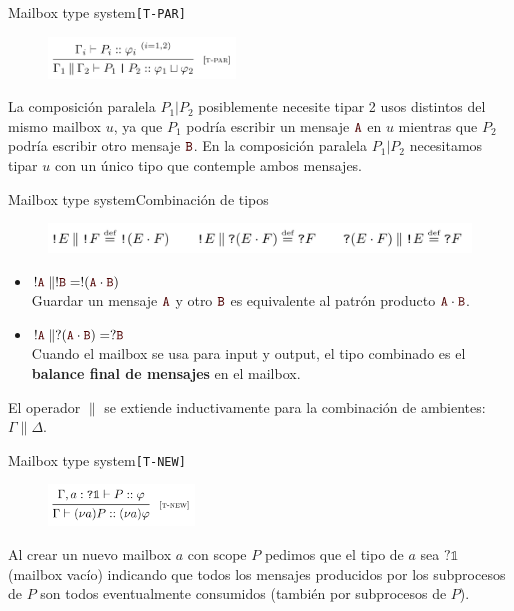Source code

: \documentclass{beamer}
\newcommand{\msgtag}[1]{\texttt{\textcolor{msg-color}{#1}}}
\begin{document}
\begin{frame}{Mailbox type system}{\texttt{[T-PAR]}}
    \begin{figure}[H]
        \includegraphics[height=3em]{typing-rules-t-par}
    \end{figure}

    La composición paralela $P_1 | P_2$ posiblemente necesite tipar 2 usos distintos del mismo mailbox $u$, ya que $P_1$ podría escribir un mensaje $\msgtag{A}$ en $u$ mientras que $P_2$ podría escribir otro mensaje $\msgtag{B}$. En la composición paralela $P_1 | P_2$ necesitamos tipar $u$ con un único tipo que contemple ambos mensajes.
\end{frame}

\begin{frame}{Mailbox type system}{Combinación de tipos}
    \begin{figure}[H]
        \includegraphics[width=\textwidth]{type-combinator}
    \end{figure}

    \begin{itemize}
        \item $!\msgtag{A} \parallel !\msgtag{B} = !(\msgtag{A} \cdot \msgtag{B})$
            \\ Guardar un mensaje $\msgtag{A}$ y otro $\msgtag{B}$ es equivalente al patrón producto $\msgtag{A} \cdot \msgtag{B}$.
        \item $!\msgtag{A} \parallel ?(\msgtag{A} \cdot \msgtag{B}) = ?\msgtag{B}$
            \\ Cuando el mailbox se usa para input y output, el tipo combinado es el \textbf{balance final de mensajes} en el mailbox.
    \end{itemize}
    \vspace{1em}

    El operador $\parallel$ se extiende inductivamente para la combinación de ambientes: $\Gamma \parallel \Delta$.
\end{frame}

\begin{frame}{Mailbox type system}{\texttt{[T-NEW]}}
    \begin{figure}[H]
        \includegraphics[height=3em]{typing-rules-t-new}
    \end{figure}

    Al crear un nuevo mailbox $a$ con scope $P$ pedimos que el tipo de $a$ sea $?\mathbb{1}$ (mailbox vacío) indicando que todos los mensajes producidos por los subprocesos de $P$ son todos eventualmente consumidos (también por subprocesos de $P$).
    \vspace{1em}
\end{frame}
\end{document}
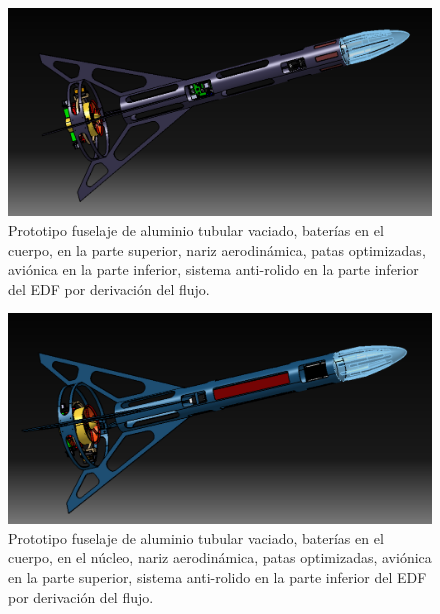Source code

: \begin{figure}[htb]
    \centering
    \includegraphics[width=\linewidth]{fig/design/4}
    \caption{Prototipo fuselaje de aluminio tubular vaciado, baterías en el cuerpo, en la parte superior, nariz
    aerodinámica, patas optimizadas, aviónica en la parte inferior, sistema anti-rolido en la parte
    inferior del EDF por derivación del flujo.}
    \label{fig:design/4}
\end{figure}


\begin{figure}[htb]
    \centering
    \includegraphics[width=\linewidth]{fig/design/5}
    \caption{Prototipo fuselaje de aluminio tubular vaciado, baterías en el cuerpo, en el núcleo, nariz aerodinámica, patas optimizadas, aviónica en la parte superior, sistema anti-rolido en la parte
    inferior del EDF por derivación del flujo.}
    \label{fig:design/5}
\end{figure}

\null\newpage
\clearpage
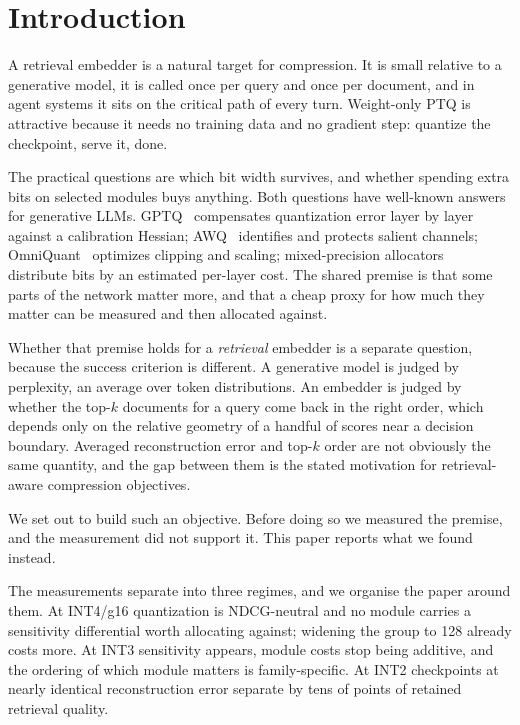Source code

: \documentclass[11pt]{article}
\begin{document}
\section{Introduction}

A retrieval embedder is a natural target for compression. It is small relative to a
generative model, it is called once per query and once per document, and in agent systems it
sits on the critical path of every turn. Weight-only PTQ is attractive because it needs no
training data and no gradient step: quantize the checkpoint, serve it, done.

The practical questions are which bit width survives, and whether spending extra bits on
selected modules buys anything. Both questions have well-known answers for generative
LLMs. GPTQ~\cite{gptq} compensates quantization error layer by layer against a calibration
Hessian; AWQ~\cite{awq} identifies and protects salient channels;
OmniQuant~\cite{omniquant} optimizes clipping and scaling; mixed-precision
allocators~\cite{impq} distribute bits by an estimated per-layer cost. The shared premise is
that some parts of the network matter more, and that a cheap proxy for how much they matter
can be measured and then allocated against.

Whether that premise holds for a \emph{retrieval} embedder is a separate question, because
the success criterion is different. A generative model is judged by perplexity, an average
over token distributions. An embedder is judged by whether the top-$k$ documents for a query
come back in the right order, which depends only on the relative geometry of a handful of
scores near a decision boundary. Averaged reconstruction error and top-$k$ order are not
obviously the same quantity, and the gap between them is the stated motivation for
retrieval-aware compression objectives.

We set out to build such an objective. Before doing so we measured the premise, and the
measurement did not support it. This paper reports what we found instead.

The measurements separate into three regimes, and we organise the paper around them. At
INT4/g16 quantization is NDCG-neutral and no module carries a sensitivity differential worth
allocating against; widening the group to 128 already costs more. At INT3 sensitivity appears, module costs stop being additive, and the
ordering of which module matters is family-specific. At INT2 checkpoints at nearly identical
reconstruction error separate by tens of points of retained retrieval quality.
\end{document}
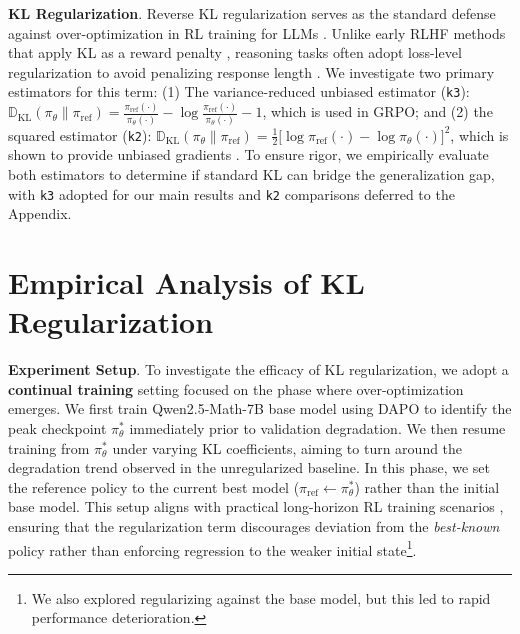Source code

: \noindent\textbf{KL Regularization}. 
Reverse KL regularization serves as the standard defense against over-optimization in RL training for LLMs \citep{klcomedy}.
Unlike early RLHF methods that apply KL as a reward penalty \citep{ouyang2022training}, reasoning tasks often adopt loss-level regularization to avoid penalizing response length \citep{GRPO}. 
We investigate two primary estimators for this term:
(1) The variance-reduced unbiased estimator (\texttt{k3}):
$\mathbb D_\mathrm{KL}(\pi_\theta\|\pi_\mathrm{ref}) = \frac{\pi_\text{ref}(\cdot)}{\pi_\theta(\cdot)}-\log\frac{\pi_\text{ref}(\cdot)}{\pi_\theta(\cdot)}-1$, which is used in GRPO;
and (2) the squared estimator (\texttt{k2}):
$\mathbb D_\mathrm{KL}(\pi_\theta\|\pi_\mathrm{ref}) = \frac12[\log{\pi_\text{ref}(\cdot)}-\log{\pi_\theta(\cdot)]^2}$, which is shown to provide unbiased gradients \citep{klpitfalls}. 
To ensure rigor, we empirically evaluate both estimators to determine if standard KL can bridge the generalization gap, with \texttt{k3} adopted for our main results and \texttt{k2} comparisons deferred to the Appendix.





\section{Empirical Analysis of KL Regularization}\label{sec:kl}

\textbf{Experiment Setup}.
To investigate the efficacy of KL regularization, we adopt a \textbf{continual training} setting focused on the phase where over-optimization emerges.
We first train Qwen2.5-Math-7B base model \citep{Qwen25Math} using DAPO to identify the peak checkpoint $\pi_\theta^*$ immediately prior to validation degradation.
We then resume training from $\pi_\theta^*$ under varying KL coefficients, aiming to turn around the degradation trend observed in the unregularized baseline.
In this phase, we set the reference policy to the current best model ($\pi_\text{ref} \leftarrow \pi_\theta^*$) rather than the initial base model.
This setup aligns with practical long-horizon RL training scenarios \citep{Deepseek-R1}, ensuring that the regularization term discourages deviation from the \textit{best-known} policy rather than enforcing regression to the weaker initial state\footnote{We also explored regularizing against the base model, but this led to rapid performance deterioration.}.

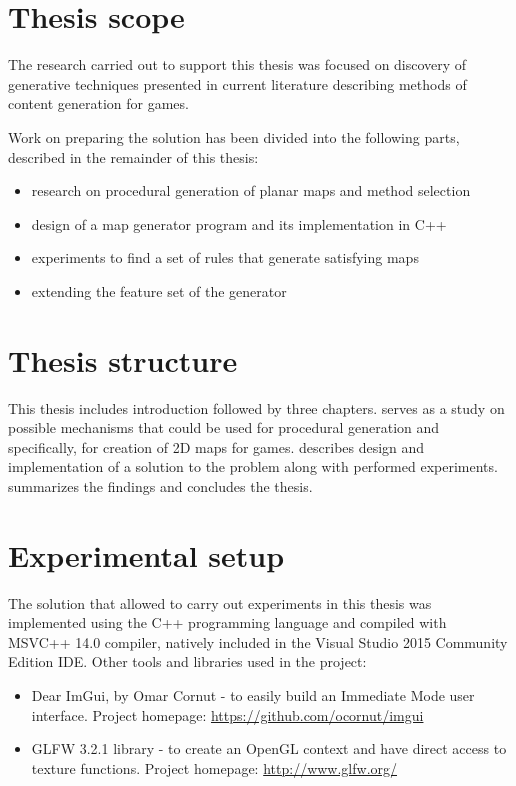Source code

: \documentclass[12pt]{report}
\begin{document}
\section{Thesis scope}

The research carried out to support this thesis was focused on discovery of generative techniques presented in current literature describing methods of content generation for games. 

Work on preparing the solution has been divided into the following parts, described in the remainder of this thesis:

\begin{itemize}
	\item research on procedural generation of planar maps and method selection
	\item design of a map generator program and its implementation in C++
	\item experiments to find a set of rules that generate satisfying maps
	\item extending the feature set of the generator
\end{itemize} 

\section{Thesis structure}
This thesis includes introduction followed by three chapters.  serves as a study on possible mechanisms that could be used for procedural generation and specifically, for creation of 2D maps for games.  describes design and implementation of a solution to the problem along with performed experiments.  summarizes the findings and concludes the thesis.

\section{Experimental setup}

The solution that allowed to carry out experiments in this thesis was implemented using the C++ programming language and compiled with MSVC++ 14.0 compiler, natively included in the Visual Studio 2015 Community Edition IDE. Other tools and libraries used in the project:

\begin{itemize}
	\item Dear ImGui, by Omar Cornut - to easily build an Immediate Mode user interface. Project homepage:  \url{https://github.com/ocornut/imgui}
	\item GLFW 3.2.1 library - to create an OpenGL context and have direct access to texture functions. Project homepage: \url{http://www.glfw.org/}  
\end{itemize}  
\end{document}
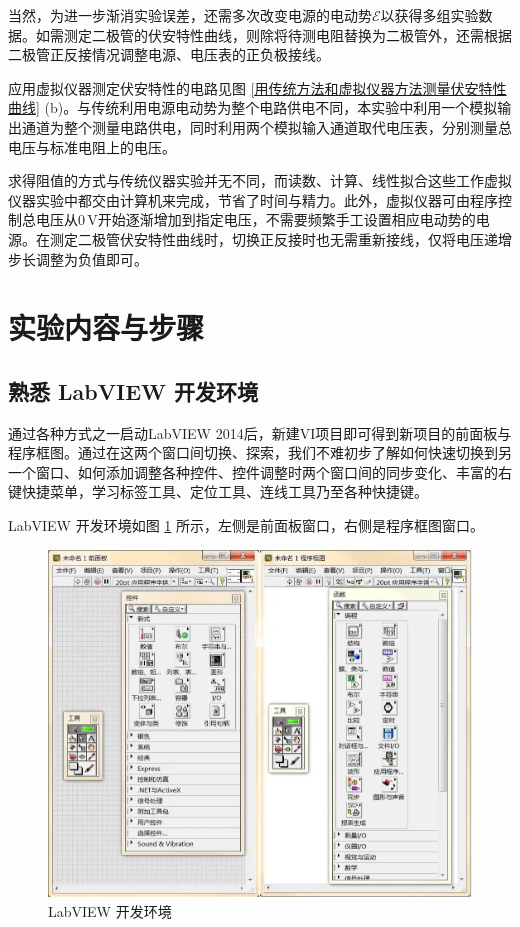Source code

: \documentclass[UTF8]{article}
\theoremstyle{MyLineTheoremStyle} %
\theoremstyle{MyBlockTheoremStyle} %
\theoremstyle{MySubsubsectionStyle} %
\begin{document}
当然，为进一步渐消实验误差，还需多次改变电源的电动势$ \mathscr E $以获得多组实验数据。如需测定二极管的伏安特性曲线，则除将待测电阻替换为二极管外，还需根据二极管正反接情况调整电源、电压表的正负极接线。

应用虚拟仪器测定伏安特性的电路见图 \ref{用传统方法和虚拟仪器方法测量伏安特性曲线} (b)。与传统利用电源电动势为整个电路供电不同，本实验中利用一个模拟输出通道为整个测量电路供电，同时利用两个模拟输入通道取代电压表，分别测量总电压与标准电阻上的电压。

求得阻值的方式与传统仪器实验并无不同，而读数、计算、线性拟合这些工作虚拟仪器实验中都交由计算机来完成，节省了时间与精力。此外，虚拟仪器可由程序控制总电压从$ 0\,\mathrm V $开始逐渐增加到指定电压，不需要频繁手工设置相应电动势的电源。在测定二极管伏安特性曲线时，切换正反接时也无需重新接线，仅将电压递增步长调整为负值即可。


\section{实验内容与步骤}
\subsection{熟悉 LabVIEW 开发环境}
通过各种方式之一启动LabVIEW 2014后，新建VI项目即可得到新项目的前面板与程序框图。通过在这两个窗口间切换、探索，我们不难初步了解如何快速切换到另一个窗口、如何添加调整各种控件、控件调整时两个窗口间的同步变化、丰富的右键快捷菜单，学习标签工具、定位工具、连线工具乃至各种快捷键。

LabVIEW 开发环境如图 \ref{LabVIEW 开发环境} 所示，左侧是前面板窗口，右侧是程序框图窗口。

\begin{figure}[H]\centering
\includegraphics[width=0.75\columnwidth]{assets/LabVIEW开发环境.png}
\caption{LabVIEW 开发环境}\label{LabVIEW 开发环境}
\end{figure}
\end{document}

:: Your task ::
In the records above, how many lines include "sistema"? Reply only with the number.

:: Solution ::
2